(Work to complete)
From the line that contains "or how the term" to the final line of the entries, return every line exactly and leave out all others.

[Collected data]
_____

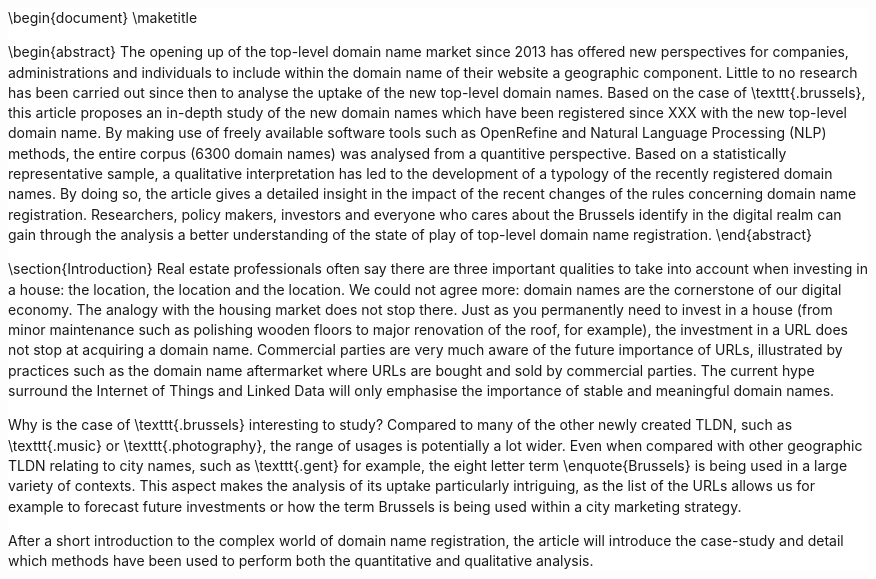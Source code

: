 \begin{document}
\maketitle

\begin{abstract}
The opening up of the top-level domain name market since 2013 has offered new perspectives
for companies, administrations and individuals to include within the domain name of their website a geographic component.
Little to no research has been carried out since then to analyse the uptake of the new top-level domain names. 
Based on the case of \texttt{.brussels}, this article proposes an in-depth study of the new domain names which have
been registered since XXX with the new top-level domain name. By making use of freely available software tools such as
OpenRefine and Natural Language Processing (NLP) methods, the entire corpus (6300 domain names) was analysed from
a quantitive perspective. Based on a statistically representative sample, a qualitative interpretation has led to the development
of a typology of the recently registered domain names. By doing so, the article gives a detailed insight in the impact of the recent
changes of the rules concerning domain name registration. Researchers, policy makers, investors and everyone who cares about
the Brussels identify in the digital realm can gain through the analysis a better understanding of the state of play of top-level domain
name registration. 
\end{abstract}

\section{Introduction}
Real estate professionals often say there are three important qualities to take into account when investing in a house: the location, the location and the location. We could not agree more: domain names are the cornerstone of our digital economy. The analogy with the housing market does not stop there. Just as you permanently need to invest in a house (from minor maintenance such as polishing wooden floors to major renovation of the roof, for example), the investment in a URL does not stop at acquiring a domain name. Commercial parties are very much aware of the future importance of URLs, illustrated by practices such as the domain name aftermarket where URLs are bought and sold by commercial parties. The current hype surround the Internet of Things and Linked Data will only emphasise the importance of stable and
meaningful domain names.

Why is the case of \texttt{.brussels} interesting to study? Compared to many of the other newly created TLDN,
such as \texttt{.music} or \texttt{.photography}, the range of usages is potentially a lot wider. Even when
compared with other geographic TLDN relating to city names, such as \texttt{.gent} for example, the eight letter
term \enquote{Brussels} is being used in a large variety of contexts.
This aspect makes the analysis of its uptake particularly intriguing,
as the list of the URLs allows us for example to forecast future investments
or how the term Brussels is being used within a city marketing strategy. 

After a short introduction to the complex world of domain name registration,
the article will introduce the case-study and detail which methods
have been used to perform both the quantitative and qualitative analysis.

_____

(Task response)
or how the term Brussels is being used within a city marketing strategy. 

After a short introduction to the complex world of domain name registration,
the article will introduce the case-study and detail which methods
have been used to perform both the quantitative and qualitative analysis.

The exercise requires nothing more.